説明

光学プローブの取付構造

【課題】光学プローブのメンテナンス作業性の向上を図ることができる光学プローブの取付構造の提供。
【解決手段】タービンインペラ3に向けて投光したレーザー光の反射光を検知して該タービンインペラ3の振動を計測する光学プローブ50の取付構造であって、タービンハウジング1bとシュラウドリング10とを組み合わせたハウジングを通過してタービンインペラ3の端面3aに対向配置され、上記レーザー光を投光する投光部及び上記反射光を受光する受光部を備える光ファイバーケーブル51と、内部に光ファイバーケーブル51が挿通する挿通路53aを備えると共に、タービンハウジング1bとシュラウドリング10との間の継ぎ目Jに跨って設けられたプローブ導入管53とを有するという構成を採用する。

【発明の詳細な説明】
【技術分野】
【0001】
本発明は、運転中のタービン翼の振動を非接触で計測する光学プローブの取付構造に関するものである。
【背景技術】
【0002】
従来から、タービンの性能評価において、運転中のタービン翼の振動を計測することがなされている。下記特許文献1には、歪みゲージをタービン翼に貼付することなく光学的にタービン翼の振動を計測することで、高温の作動ガスに曝されるタービン翼の振動を、特性変化を生じさせることなく計測する振動計測装置が開示されている。
【0003】
この振動計測装置は、内部に配設された光ファイバーの先端にレンズ及び保護ガラスを備えた光学プローブをタービンのハウジングを貫通させて、その先端をタービン翼の端面に対向配置する。そして、投光用の光ファイバーからタービン翼に向けて投光したレーザー光の反射光を受光用の光ファイバーを介して検知してタービン翼の振動を計測する構成となっている。
【先行技術文献】
【特許文献】
【0004】
【特許文献1】特許第2874310号公報
【発明の概要】
【発明が解決しようとする課題】
【0005】
ところで、上記光学プローブにおいては、タービン内において高温の作動ガスに曝されて汚れが付着するため、光学プローブを取り外して汚れを除去したり、交換したりするメンテナンス作業を定期的に実施している。しかし、レンズや保護ガラス等の光学系を備える光学プローブは、取り外しが容易でなく、また、再び取り付ける際の衝撃等で光学系の位置関係がずれる虞がある。
【0006】
そこで、本発明者らは、光学系を廃止して光ファイバーケーブルのみを抜き差し可能とすることでメンテナンス作業性の向上を図る光学プローブの取付構造を考案した。しかしながら、光ファイバーケーブルはある程度の柔軟性を備えるため、タービンのハウジングが2つ以上の組合せでなる場合、該ハウジングを通過するときに継ぎ目に引っ掛かり易く、取り付けが難しいという課題がある。
【0007】
本発明は、上記事情に鑑みてなされたものであり、光学プローブのメンテナンス作業性の向上を図ることができる光学プローブの取付構造の提供を目的とする。
【課題を解決するための手段】
【0008】
上記の課題を解決するために、本発明は、タービン翼に向けて投光したレーザー光の反射光を検知して該タービン翼の振動を計測する光学プローブの取付構造であって、第1ハウジングと第2ハウジングとを組み合わせたタービンのハウジングを通過して上記タービン翼の端面に対向配置され、上記レーザー光を投光する投光部及び上記反射光を受光する受光部を備える光ファイバーケーブルと、内部に上記光ファイバーケーブルが挿通する挿通路を備えると共に、上記第1ハウジングと上記第2ハウジングとの間の継ぎ目に跨って設けられたプローブ導入管とを有するという構成を採用する。
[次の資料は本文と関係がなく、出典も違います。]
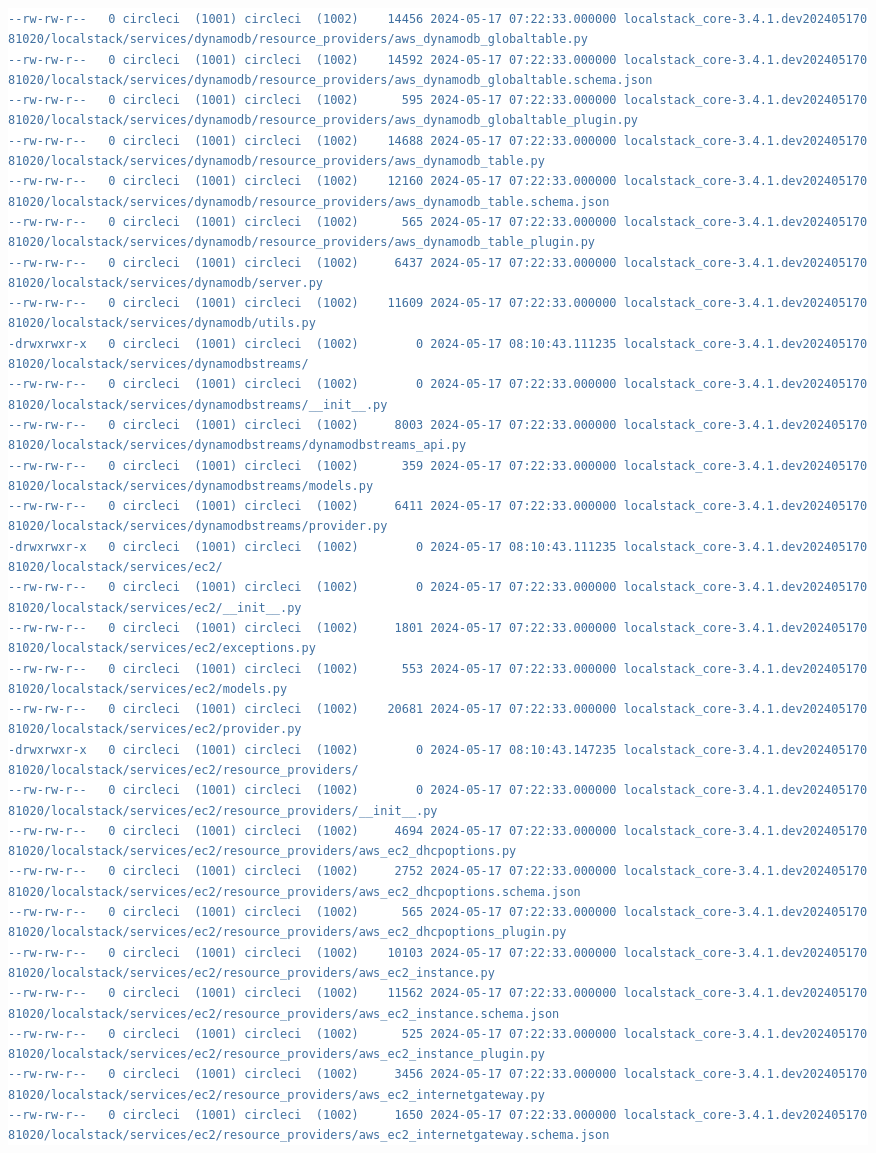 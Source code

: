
 ```diff
--rw-rw-r--   0 circleci  (1001) circleci  (1002)    14456 2024-05-17 07:22:33.000000 localstack_core-3.4.1.dev20240517081020/localstack/services/dynamodb/resource_providers/aws_dynamodb_globaltable.py
--rw-rw-r--   0 circleci  (1001) circleci  (1002)    14592 2024-05-17 07:22:33.000000 localstack_core-3.4.1.dev20240517081020/localstack/services/dynamodb/resource_providers/aws_dynamodb_globaltable.schema.json
--rw-rw-r--   0 circleci  (1001) circleci  (1002)      595 2024-05-17 07:22:33.000000 localstack_core-3.4.1.dev20240517081020/localstack/services/dynamodb/resource_providers/aws_dynamodb_globaltable_plugin.py
--rw-rw-r--   0 circleci  (1001) circleci  (1002)    14688 2024-05-17 07:22:33.000000 localstack_core-3.4.1.dev20240517081020/localstack/services/dynamodb/resource_providers/aws_dynamodb_table.py
--rw-rw-r--   0 circleci  (1001) circleci  (1002)    12160 2024-05-17 07:22:33.000000 localstack_core-3.4.1.dev20240517081020/localstack/services/dynamodb/resource_providers/aws_dynamodb_table.schema.json
--rw-rw-r--   0 circleci  (1001) circleci  (1002)      565 2024-05-17 07:22:33.000000 localstack_core-3.4.1.dev20240517081020/localstack/services/dynamodb/resource_providers/aws_dynamodb_table_plugin.py
--rw-rw-r--   0 circleci  (1001) circleci  (1002)     6437 2024-05-17 07:22:33.000000 localstack_core-3.4.1.dev20240517081020/localstack/services/dynamodb/server.py
--rw-rw-r--   0 circleci  (1001) circleci  (1002)    11609 2024-05-17 07:22:33.000000 localstack_core-3.4.1.dev20240517081020/localstack/services/dynamodb/utils.py
-drwxrwxr-x   0 circleci  (1001) circleci  (1002)        0 2024-05-17 08:10:43.111235 localstack_core-3.4.1.dev20240517081020/localstack/services/dynamodbstreams/
--rw-rw-r--   0 circleci  (1001) circleci  (1002)        0 2024-05-17 07:22:33.000000 localstack_core-3.4.1.dev20240517081020/localstack/services/dynamodbstreams/__init__.py
--rw-rw-r--   0 circleci  (1001) circleci  (1002)     8003 2024-05-17 07:22:33.000000 localstack_core-3.4.1.dev20240517081020/localstack/services/dynamodbstreams/dynamodbstreams_api.py
--rw-rw-r--   0 circleci  (1001) circleci  (1002)      359 2024-05-17 07:22:33.000000 localstack_core-3.4.1.dev20240517081020/localstack/services/dynamodbstreams/models.py
--rw-rw-r--   0 circleci  (1001) circleci  (1002)     6411 2024-05-17 07:22:33.000000 localstack_core-3.4.1.dev20240517081020/localstack/services/dynamodbstreams/provider.py
-drwxrwxr-x   0 circleci  (1001) circleci  (1002)        0 2024-05-17 08:10:43.111235 localstack_core-3.4.1.dev20240517081020/localstack/services/ec2/
--rw-rw-r--   0 circleci  (1001) circleci  (1002)        0 2024-05-17 07:22:33.000000 localstack_core-3.4.1.dev20240517081020/localstack/services/ec2/__init__.py
--rw-rw-r--   0 circleci  (1001) circleci  (1002)     1801 2024-05-17 07:22:33.000000 localstack_core-3.4.1.dev20240517081020/localstack/services/ec2/exceptions.py
--rw-rw-r--   0 circleci  (1001) circleci  (1002)      553 2024-05-17 07:22:33.000000 localstack_core-3.4.1.dev20240517081020/localstack/services/ec2/models.py
--rw-rw-r--   0 circleci  (1001) circleci  (1002)    20681 2024-05-17 07:22:33.000000 localstack_core-3.4.1.dev20240517081020/localstack/services/ec2/provider.py
-drwxrwxr-x   0 circleci  (1001) circleci  (1002)        0 2024-05-17 08:10:43.147235 localstack_core-3.4.1.dev20240517081020/localstack/services/ec2/resource_providers/
--rw-rw-r--   0 circleci  (1001) circleci  (1002)        0 2024-05-17 07:22:33.000000 localstack_core-3.4.1.dev20240517081020/localstack/services/ec2/resource_providers/__init__.py
--rw-rw-r--   0 circleci  (1001) circleci  (1002)     4694 2024-05-17 07:22:33.000000 localstack_core-3.4.1.dev20240517081020/localstack/services/ec2/resource_providers/aws_ec2_dhcpoptions.py
--rw-rw-r--   0 circleci  (1001) circleci  (1002)     2752 2024-05-17 07:22:33.000000 localstack_core-3.4.1.dev20240517081020/localstack/services/ec2/resource_providers/aws_ec2_dhcpoptions.schema.json
--rw-rw-r--   0 circleci  (1001) circleci  (1002)      565 2024-05-17 07:22:33.000000 localstack_core-3.4.1.dev20240517081020/localstack/services/ec2/resource_providers/aws_ec2_dhcpoptions_plugin.py
--rw-rw-r--   0 circleci  (1001) circleci  (1002)    10103 2024-05-17 07:22:33.000000 localstack_core-3.4.1.dev20240517081020/localstack/services/ec2/resource_providers/aws_ec2_instance.py
--rw-rw-r--   0 circleci  (1001) circleci  (1002)    11562 2024-05-17 07:22:33.000000 localstack_core-3.4.1.dev20240517081020/localstack/services/ec2/resource_providers/aws_ec2_instance.schema.json
--rw-rw-r--   0 circleci  (1001) circleci  (1002)      525 2024-05-17 07:22:33.000000 localstack_core-3.4.1.dev20240517081020/localstack/services/ec2/resource_providers/aws_ec2_instance_plugin.py
--rw-rw-r--   0 circleci  (1001) circleci  (1002)     3456 2024-05-17 07:22:33.000000 localstack_core-3.4.1.dev20240517081020/localstack/services/ec2/resource_providers/aws_ec2_internetgateway.py
--rw-rw-r--   0 circleci  (1001) circleci  (1002)     1650 2024-05-17 07:22:33.000000 localstack_core-3.4.1.dev20240517081020/localstack/services/ec2/resource_providers/aws_ec2_internetgateway.schema.json
```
この構成を採用することによって、本発明では、光ファイバーケーブルを、第1ハウジング及び第2ハウジングの継ぎ目に跨って設けられたプローブ導入管内部の挿通路を通して抜き差しすることが可能となり、継ぎ目における引っ掛かりを防止できる。
【0009】
また、本発明においては、上記ハウジングには、一端部に上記プローブ導入管の先端が挿入されて上記挿通路と連通すると共に、他端部で上記タービン翼の端面が露出するプローブ管挿入孔が設けられ、上記プローブ管挿入孔の他端部の径は、上記プローブ管挿入孔の一端部の径よりも小さく、且つ、上記光ファイバーケーブルの径に対応した大きさを有しており、上記プローブ管挿入孔の一端部と他端部との間には、漸次縮径するテーパー部が設けられているという構成を採用する。
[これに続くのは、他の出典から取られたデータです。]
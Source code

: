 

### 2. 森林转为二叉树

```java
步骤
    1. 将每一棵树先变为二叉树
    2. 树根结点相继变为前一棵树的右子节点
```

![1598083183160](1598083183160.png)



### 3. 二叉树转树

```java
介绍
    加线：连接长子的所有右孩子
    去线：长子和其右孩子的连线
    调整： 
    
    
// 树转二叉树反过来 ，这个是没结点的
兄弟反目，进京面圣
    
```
この構成を採用することによって、本発明では、プローブ導入管の先端から出た光ファイバーケーブルがプローブ管挿入孔に導入される。プローブ管挿入孔では、光ファイバーケーブルの先端が、テーパー部に沿って一端部から他端部へ滑らかに移動して該他端部に嵌り、光ファイバーケーブルの半径方向の位置決めがなされる。
【0010】
さらに、本発明においては、上記プローブ管挿入孔の他端部には、上記光ファイバーケーブルのシース端面が係止する段付き部が設けられているという構成を採用する。
この構成を採用することによって、本発明では、プローブ管挿入孔の段付き部において光ファイバーケーブルのシース端面が係止するため、光ファイバーケーブルの挿入方向の位置決めがなされる。
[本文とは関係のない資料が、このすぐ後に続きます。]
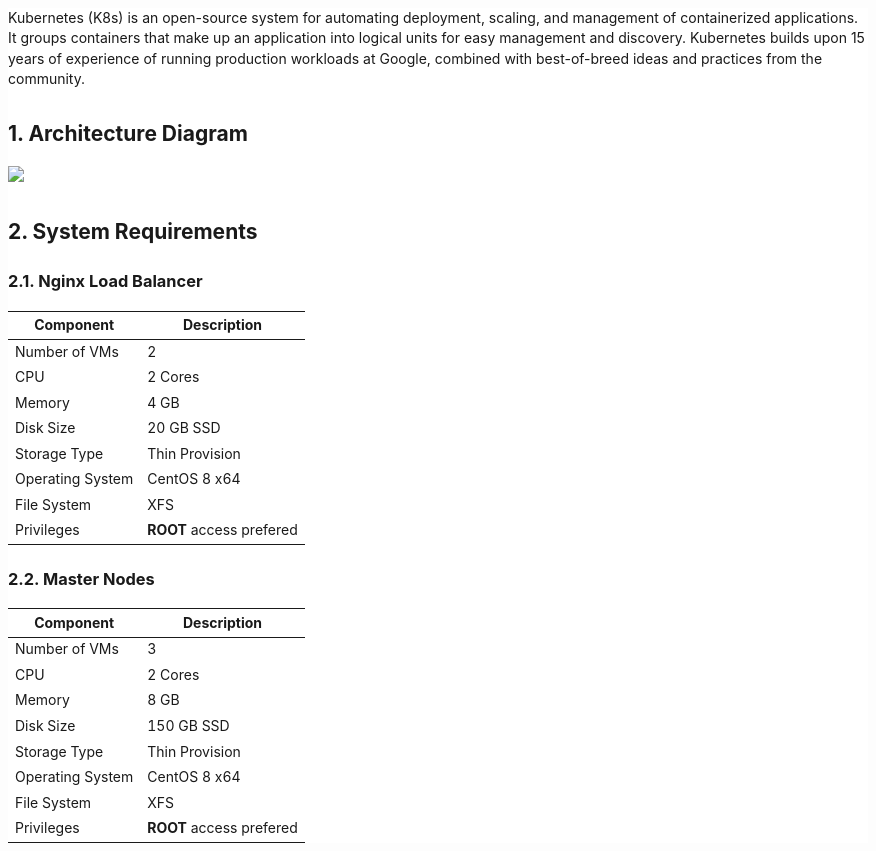 Kubernetes (K8s) is an open-source system for automating deployment, scaling, and management of containerized applications. It groups containers that make up an application into logical units for easy management and discovery. Kubernetes builds upon 15 years of experience of running production workloads at Google, combined with best-of-breed ideas and practices from the community.

## 1\. Architecture Diagram[](https://blog.yasithab.com/centos/multi-master-kubernetes-cluster-setup-with-crio-and-ceph-block-storage-on-centos-8/#1-architecture-diagram "Direct link to 1. Architecture Diagram")

![](https://blog.yasithab.com/img/centos/kubernetes-ceph-architecture-diagram.svg)

## 2\. System Requirements[](https://blog.yasithab.com/centos/multi-master-kubernetes-cluster-setup-with-crio-and-ceph-block-storage-on-centos-8/#2-system-requirements "Direct link to 2. System Requirements")

### 2.1. Nginx Load Balancer[](https://blog.yasithab.com/centos/multi-master-kubernetes-cluster-setup-with-crio-and-ceph-block-storage-on-centos-8/#21-nginx-load-balancer "Direct link to 2.1. Nginx Load Balancer")

| Component | Description |
| --- | --- |
| Number of VMs | 2 |
| CPU | 2 Cores |
| Memory | 4 GB |
| Disk Size | 20 GB SSD |
| Storage Type | Thin Provision |
| Operating System | CentOS 8 x64 |
| File System | XFS |
| Privileges | **ROOT** access prefered |

### 2.2. Master Nodes[](https://blog.yasithab.com/centos/multi-master-kubernetes-cluster-setup-with-crio-and-ceph-block-storage-on-centos-8/#22-master-nodes "Direct link to 2.2. Master Nodes")

| Component | Description |
| --- | --- |
| Number of VMs | 3 |
| CPU | 2 Cores |
| Memory | 8 GB |
| Disk Size | 150 GB SSD |
| Storage Type | Thin Provision |
| Operating System | CentOS 8 x64 |
| File System | XFS |
| Privileges | **ROOT** access prefered |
したがって、光ファイバーケーブルの取り付けと同時に、先端部の半径方向と挿入方向の位置決めがなされる。
【0011】
また、本発明においては、内部に上記挿通路と連通する第2挿通路を備えると共に、上記ハウジングに一端部が固定され、該一端部から上記ハウジングの外部に延びた他端部おいて上記光ファイバーケーブルを支持する支持部材を有し、上記支持部材の他端部には、上記第2挿入路と上記光ファイバーケーブルとの間に圧入して上記光ファイバーケーブルを支持する非金属弾性体の止め具が設けられているという構成を採用する。
この構成を採用することによって、本発明では、光ファイバーケーブルを支持する止め具を、金属製の止め具よりも取り外し易い非金属弾性体の止め具に変更する。しかし、非金属弾性体の止め具は、金属に比べて耐熱温度が低いため、本発明では、外部に延びる支持部材のストロークを利用して、外気と熱交換させることでハウジングからの熱影響を小さくし、非金属弾性体の止め具を保護する。
【0012】
さらに、本発明においては、上記ハウジングと上記止め具との間において、上記支持部材を冷却する冷却装置を有するという構成を採用する。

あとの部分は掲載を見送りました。